Expected to turn things around for Nvidia in a big way, Fermi is supposed to vastly superior to the company's current line of 200-series cards.

Speaking to several case vendors at CES, we were told that while running one Fermi card alone or two single-GPU cards is fine, going any higher may introduce thermal issues.

If it's so vastly superior, then average pc enthusiast joe wouldn't need more than sli? :confused:


And anybody that did need such power, would surely have quality case cooling, most likely watercooling :confused:

Maybe they're playing it down, it probably runs at about 150c at load :p
 
They should sell them with watercooling blocks instead of aircooling if they run that hot. No way could you overclock them on air...:rolleyes:



mathwat
 
Several hundred million more transistors than the 5870, higher clocked shader areas and it runs hotter thant the 5870, big surprise there......
 
Reading a post here a few days ago, and x Nvidia guy was saying they run at 55c.
Who knows whos telling the truth.
But looking at Nvidia history of cards i be thinking its going to be hot.
 
What l have heard is that it will be hotter than previous Nvidia cards.
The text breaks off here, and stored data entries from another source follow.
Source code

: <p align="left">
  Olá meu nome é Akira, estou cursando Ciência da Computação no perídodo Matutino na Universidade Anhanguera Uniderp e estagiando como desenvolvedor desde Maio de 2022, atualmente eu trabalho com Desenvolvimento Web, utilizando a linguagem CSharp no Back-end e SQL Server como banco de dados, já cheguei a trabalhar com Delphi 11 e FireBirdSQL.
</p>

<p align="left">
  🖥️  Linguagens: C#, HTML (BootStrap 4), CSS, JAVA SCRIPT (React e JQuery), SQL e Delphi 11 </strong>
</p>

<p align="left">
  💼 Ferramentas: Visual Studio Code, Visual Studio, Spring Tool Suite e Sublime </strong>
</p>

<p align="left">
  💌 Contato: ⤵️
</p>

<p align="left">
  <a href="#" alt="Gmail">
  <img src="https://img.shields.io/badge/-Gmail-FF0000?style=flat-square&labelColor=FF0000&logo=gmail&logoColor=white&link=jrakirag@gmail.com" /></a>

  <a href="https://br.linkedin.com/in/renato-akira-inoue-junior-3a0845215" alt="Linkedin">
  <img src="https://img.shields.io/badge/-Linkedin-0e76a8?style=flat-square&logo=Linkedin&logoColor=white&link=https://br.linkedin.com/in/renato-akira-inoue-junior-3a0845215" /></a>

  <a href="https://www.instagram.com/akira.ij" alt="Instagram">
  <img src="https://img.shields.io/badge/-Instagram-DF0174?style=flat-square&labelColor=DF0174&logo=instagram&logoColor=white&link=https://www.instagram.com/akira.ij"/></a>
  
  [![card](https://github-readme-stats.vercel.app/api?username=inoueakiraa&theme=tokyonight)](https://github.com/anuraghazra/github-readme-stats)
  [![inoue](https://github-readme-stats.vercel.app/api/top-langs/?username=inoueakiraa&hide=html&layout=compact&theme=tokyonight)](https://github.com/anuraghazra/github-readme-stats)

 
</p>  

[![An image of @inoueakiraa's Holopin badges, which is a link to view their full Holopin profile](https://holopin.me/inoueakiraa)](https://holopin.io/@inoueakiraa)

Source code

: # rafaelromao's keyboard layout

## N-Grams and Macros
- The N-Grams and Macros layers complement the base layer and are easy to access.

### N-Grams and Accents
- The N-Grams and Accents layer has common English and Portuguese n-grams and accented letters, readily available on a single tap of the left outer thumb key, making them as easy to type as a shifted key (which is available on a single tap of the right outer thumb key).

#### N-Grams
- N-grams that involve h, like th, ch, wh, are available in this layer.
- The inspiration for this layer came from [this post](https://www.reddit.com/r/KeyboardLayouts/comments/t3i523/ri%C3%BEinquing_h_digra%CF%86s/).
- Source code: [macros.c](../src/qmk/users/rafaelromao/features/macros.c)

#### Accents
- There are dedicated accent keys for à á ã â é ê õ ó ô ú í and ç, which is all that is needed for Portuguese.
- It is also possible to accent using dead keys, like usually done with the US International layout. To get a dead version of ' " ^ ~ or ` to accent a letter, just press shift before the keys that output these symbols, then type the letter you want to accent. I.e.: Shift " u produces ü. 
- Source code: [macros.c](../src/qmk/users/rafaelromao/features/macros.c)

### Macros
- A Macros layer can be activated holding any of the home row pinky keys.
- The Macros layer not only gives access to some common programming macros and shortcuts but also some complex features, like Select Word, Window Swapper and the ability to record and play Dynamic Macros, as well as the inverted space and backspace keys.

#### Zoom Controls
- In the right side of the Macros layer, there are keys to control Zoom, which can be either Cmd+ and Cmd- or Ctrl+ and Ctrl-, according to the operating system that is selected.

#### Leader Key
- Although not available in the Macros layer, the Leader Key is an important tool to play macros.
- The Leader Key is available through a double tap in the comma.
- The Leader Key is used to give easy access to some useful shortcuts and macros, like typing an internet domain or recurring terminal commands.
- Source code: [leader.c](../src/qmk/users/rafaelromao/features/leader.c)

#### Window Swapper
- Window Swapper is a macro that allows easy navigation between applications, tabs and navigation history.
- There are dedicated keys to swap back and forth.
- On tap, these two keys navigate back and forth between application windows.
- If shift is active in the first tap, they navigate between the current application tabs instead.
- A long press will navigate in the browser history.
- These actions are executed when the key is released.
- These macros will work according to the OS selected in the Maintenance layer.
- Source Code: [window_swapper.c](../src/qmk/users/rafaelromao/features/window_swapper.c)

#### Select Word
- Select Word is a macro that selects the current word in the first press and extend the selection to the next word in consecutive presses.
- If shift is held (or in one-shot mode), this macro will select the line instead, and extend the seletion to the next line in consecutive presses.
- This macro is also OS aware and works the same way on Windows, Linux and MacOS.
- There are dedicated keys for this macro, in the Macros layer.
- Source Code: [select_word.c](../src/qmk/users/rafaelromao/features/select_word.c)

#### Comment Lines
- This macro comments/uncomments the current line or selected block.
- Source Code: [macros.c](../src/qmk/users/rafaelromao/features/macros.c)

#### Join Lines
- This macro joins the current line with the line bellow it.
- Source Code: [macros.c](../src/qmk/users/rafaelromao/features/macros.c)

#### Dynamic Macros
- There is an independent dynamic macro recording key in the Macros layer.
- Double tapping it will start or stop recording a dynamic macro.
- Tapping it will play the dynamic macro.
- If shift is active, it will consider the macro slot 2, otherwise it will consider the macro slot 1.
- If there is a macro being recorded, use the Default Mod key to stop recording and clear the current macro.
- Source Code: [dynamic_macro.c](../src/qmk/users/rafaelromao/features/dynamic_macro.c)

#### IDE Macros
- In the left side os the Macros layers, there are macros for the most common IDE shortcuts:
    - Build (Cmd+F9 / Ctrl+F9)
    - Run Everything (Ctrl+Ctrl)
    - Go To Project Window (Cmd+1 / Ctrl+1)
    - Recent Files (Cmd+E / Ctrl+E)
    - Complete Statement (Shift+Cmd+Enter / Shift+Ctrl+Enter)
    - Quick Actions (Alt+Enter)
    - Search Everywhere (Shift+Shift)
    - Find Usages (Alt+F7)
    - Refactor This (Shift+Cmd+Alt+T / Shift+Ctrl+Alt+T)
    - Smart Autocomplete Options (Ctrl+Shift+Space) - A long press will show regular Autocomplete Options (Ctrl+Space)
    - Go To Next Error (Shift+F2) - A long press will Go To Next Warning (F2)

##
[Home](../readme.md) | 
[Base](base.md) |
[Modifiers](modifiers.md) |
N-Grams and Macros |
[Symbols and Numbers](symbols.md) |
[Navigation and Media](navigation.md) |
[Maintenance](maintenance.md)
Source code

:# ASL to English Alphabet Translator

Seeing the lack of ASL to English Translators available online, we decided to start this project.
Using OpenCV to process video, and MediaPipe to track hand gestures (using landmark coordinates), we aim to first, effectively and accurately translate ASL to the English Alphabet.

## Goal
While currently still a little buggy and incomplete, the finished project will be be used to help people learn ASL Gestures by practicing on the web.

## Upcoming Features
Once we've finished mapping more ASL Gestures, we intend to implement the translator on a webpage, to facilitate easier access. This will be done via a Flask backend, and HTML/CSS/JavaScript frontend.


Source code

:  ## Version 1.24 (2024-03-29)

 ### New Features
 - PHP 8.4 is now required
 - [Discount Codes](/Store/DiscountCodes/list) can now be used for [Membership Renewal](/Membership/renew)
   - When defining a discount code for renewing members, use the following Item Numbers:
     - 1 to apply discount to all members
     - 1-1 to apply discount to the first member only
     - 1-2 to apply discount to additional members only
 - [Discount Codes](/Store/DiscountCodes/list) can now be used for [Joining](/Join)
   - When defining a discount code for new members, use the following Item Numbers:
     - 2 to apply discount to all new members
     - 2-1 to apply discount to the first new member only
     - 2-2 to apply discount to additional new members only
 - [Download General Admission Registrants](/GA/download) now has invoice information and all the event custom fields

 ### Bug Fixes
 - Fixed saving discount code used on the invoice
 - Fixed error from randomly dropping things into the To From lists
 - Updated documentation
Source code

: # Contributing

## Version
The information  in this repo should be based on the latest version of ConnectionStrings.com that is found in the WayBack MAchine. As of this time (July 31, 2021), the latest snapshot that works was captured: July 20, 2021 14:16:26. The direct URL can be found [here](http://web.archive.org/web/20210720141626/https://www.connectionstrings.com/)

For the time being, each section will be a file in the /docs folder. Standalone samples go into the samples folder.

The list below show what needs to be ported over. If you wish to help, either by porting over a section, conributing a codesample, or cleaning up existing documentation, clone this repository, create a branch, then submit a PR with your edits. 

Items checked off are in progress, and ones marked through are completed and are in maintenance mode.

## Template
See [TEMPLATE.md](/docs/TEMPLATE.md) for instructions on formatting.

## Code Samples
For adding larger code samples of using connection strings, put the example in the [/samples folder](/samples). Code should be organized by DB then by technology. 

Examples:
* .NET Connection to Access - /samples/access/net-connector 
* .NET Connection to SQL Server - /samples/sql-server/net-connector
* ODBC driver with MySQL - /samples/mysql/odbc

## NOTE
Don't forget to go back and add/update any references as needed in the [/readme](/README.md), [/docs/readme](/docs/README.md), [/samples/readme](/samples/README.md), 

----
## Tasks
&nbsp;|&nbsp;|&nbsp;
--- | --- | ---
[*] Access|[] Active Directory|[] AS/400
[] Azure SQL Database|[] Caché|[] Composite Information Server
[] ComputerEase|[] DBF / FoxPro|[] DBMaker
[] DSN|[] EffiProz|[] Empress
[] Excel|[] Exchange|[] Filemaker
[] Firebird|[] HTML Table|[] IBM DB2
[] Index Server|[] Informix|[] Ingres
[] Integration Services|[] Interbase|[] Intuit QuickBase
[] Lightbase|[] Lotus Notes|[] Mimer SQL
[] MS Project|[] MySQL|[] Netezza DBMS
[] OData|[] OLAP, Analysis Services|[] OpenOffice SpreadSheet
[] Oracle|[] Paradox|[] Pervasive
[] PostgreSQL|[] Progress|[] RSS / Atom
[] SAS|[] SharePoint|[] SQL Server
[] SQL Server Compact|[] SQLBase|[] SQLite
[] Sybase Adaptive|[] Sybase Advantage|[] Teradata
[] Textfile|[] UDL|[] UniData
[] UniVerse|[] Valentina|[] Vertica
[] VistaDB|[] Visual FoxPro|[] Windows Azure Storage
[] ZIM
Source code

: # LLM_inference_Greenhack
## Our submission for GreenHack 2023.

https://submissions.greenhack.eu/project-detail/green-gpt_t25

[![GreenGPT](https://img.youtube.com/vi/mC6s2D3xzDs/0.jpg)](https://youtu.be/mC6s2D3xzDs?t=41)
Not owning a Nvidia card for some time doesn't tell me anything of how how these new cards will run. Anyone with a 285GTX willing to shed some light as to how hot these things run?
 
I honestly can't see why a card thats only 40-50W more, spread over a 50% larger surface area would run "that" hot. AT the end of the day where they read the temp from can dramatically change the temp, which is a largely irrelevant number anyway.

If they read the temp next to a 650Mhz clocked rop, or a 1,7Ghz clocked shader will probably give you different numbers, but realistically, unless the cooler is horrible badly designed I can't see why it can't cope with the extra heat output with a 50% larger area, it "should" have a quite a bit lower power for any given surface area than a 58XX series chip and as we've seen with the 5970, a heatsink that can shift 225W is well, incredibly easy, the 5970 sink can cope with a 400W load.

Temp's shouldn't be the Fermi's problem in any way at all, price, yes, temp's, no.